Coronation of the Virgin is an oil-on-canvas painting executed by the Italian Renaissance painter Domenico Beccafumi, now in the Pinacoteca nazionale in Siena.
Commissioned by the monks of Ognissanti in Siena, it was moved to Santo Spirito church after that church was destroyed and was only recently moved to the gallery.[1] Unusually for the subject, its lower register shows not the apostles but three saints and a pope, namely Mary Magdalene, Anthony of Padua, Pope Gregory XI and Catherine of Alexandria.
As often happens, the scene is set on two registers. In the upper one, a semicircular audience of saints forms the backdrop to the coronation of Mary by the hands of Christ, under the blessing of the dove of the Holy Spirit. A cloud of cherubs serves as the base and everything is set to give a sense of depth resolved in a hemicycle, which recalls works by Raphael (such as the Disputa del Sacramento).
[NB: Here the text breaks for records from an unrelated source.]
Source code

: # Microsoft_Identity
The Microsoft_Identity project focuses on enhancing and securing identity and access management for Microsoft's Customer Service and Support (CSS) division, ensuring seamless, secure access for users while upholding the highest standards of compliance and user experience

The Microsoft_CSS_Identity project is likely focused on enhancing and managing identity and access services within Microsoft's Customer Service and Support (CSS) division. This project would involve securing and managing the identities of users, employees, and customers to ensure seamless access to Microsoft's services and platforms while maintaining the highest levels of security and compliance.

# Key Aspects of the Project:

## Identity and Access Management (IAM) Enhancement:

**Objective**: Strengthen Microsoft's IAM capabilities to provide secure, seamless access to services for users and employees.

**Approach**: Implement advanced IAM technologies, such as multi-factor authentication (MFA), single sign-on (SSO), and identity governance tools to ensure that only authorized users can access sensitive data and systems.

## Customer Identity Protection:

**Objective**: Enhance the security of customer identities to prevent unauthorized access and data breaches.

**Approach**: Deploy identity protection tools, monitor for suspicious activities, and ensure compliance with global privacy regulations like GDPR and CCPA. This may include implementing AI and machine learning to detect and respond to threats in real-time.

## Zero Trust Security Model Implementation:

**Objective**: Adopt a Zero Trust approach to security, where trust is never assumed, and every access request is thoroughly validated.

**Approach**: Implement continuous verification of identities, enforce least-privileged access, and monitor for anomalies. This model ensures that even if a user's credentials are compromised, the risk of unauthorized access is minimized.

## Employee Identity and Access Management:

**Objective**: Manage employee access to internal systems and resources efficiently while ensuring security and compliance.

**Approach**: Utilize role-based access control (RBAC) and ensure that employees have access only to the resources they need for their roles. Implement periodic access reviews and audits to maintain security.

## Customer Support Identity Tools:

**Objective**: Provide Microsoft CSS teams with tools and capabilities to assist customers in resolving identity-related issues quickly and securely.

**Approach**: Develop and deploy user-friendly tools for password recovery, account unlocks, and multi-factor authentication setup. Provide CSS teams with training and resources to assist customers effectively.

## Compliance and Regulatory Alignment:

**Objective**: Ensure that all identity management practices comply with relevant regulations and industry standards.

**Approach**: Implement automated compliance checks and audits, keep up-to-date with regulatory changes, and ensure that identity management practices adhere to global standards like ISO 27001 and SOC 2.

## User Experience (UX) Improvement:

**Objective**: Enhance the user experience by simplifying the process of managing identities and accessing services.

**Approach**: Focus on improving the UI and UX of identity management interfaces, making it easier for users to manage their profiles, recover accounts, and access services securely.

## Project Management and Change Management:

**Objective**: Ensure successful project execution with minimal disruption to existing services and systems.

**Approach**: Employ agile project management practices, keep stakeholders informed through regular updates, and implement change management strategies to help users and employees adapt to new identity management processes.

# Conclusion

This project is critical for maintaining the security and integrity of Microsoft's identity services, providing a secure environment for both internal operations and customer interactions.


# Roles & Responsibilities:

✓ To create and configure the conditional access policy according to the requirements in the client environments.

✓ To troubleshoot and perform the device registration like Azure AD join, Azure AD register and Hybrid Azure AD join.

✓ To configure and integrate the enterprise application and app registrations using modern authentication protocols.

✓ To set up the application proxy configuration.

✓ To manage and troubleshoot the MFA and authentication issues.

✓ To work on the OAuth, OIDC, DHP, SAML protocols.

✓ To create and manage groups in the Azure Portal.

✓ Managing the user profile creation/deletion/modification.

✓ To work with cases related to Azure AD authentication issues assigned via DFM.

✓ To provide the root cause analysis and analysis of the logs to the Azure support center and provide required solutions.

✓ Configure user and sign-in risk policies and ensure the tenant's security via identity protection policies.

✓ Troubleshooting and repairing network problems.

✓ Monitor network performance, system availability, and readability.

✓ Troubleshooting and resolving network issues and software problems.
In the lower part, however, there are not the usual apostles, but a group of saints, including Mary Magdalene, Anthony of Padua, Pope Gregory XI (the pope who listened to Catherine of Siena) and Catherine of Alexandria. They are busy, in a complex game of references of gestures and glances, verifying in the Holy Scriptures the fulfillment of the prophecies and the glorification of the Virgin in the kingdom of heaven. These are figures that echo other paintings of the time, from Michelangelo to Rosso Fiorentino, although they have a diaphanous appearance typical of Beccafumi's art.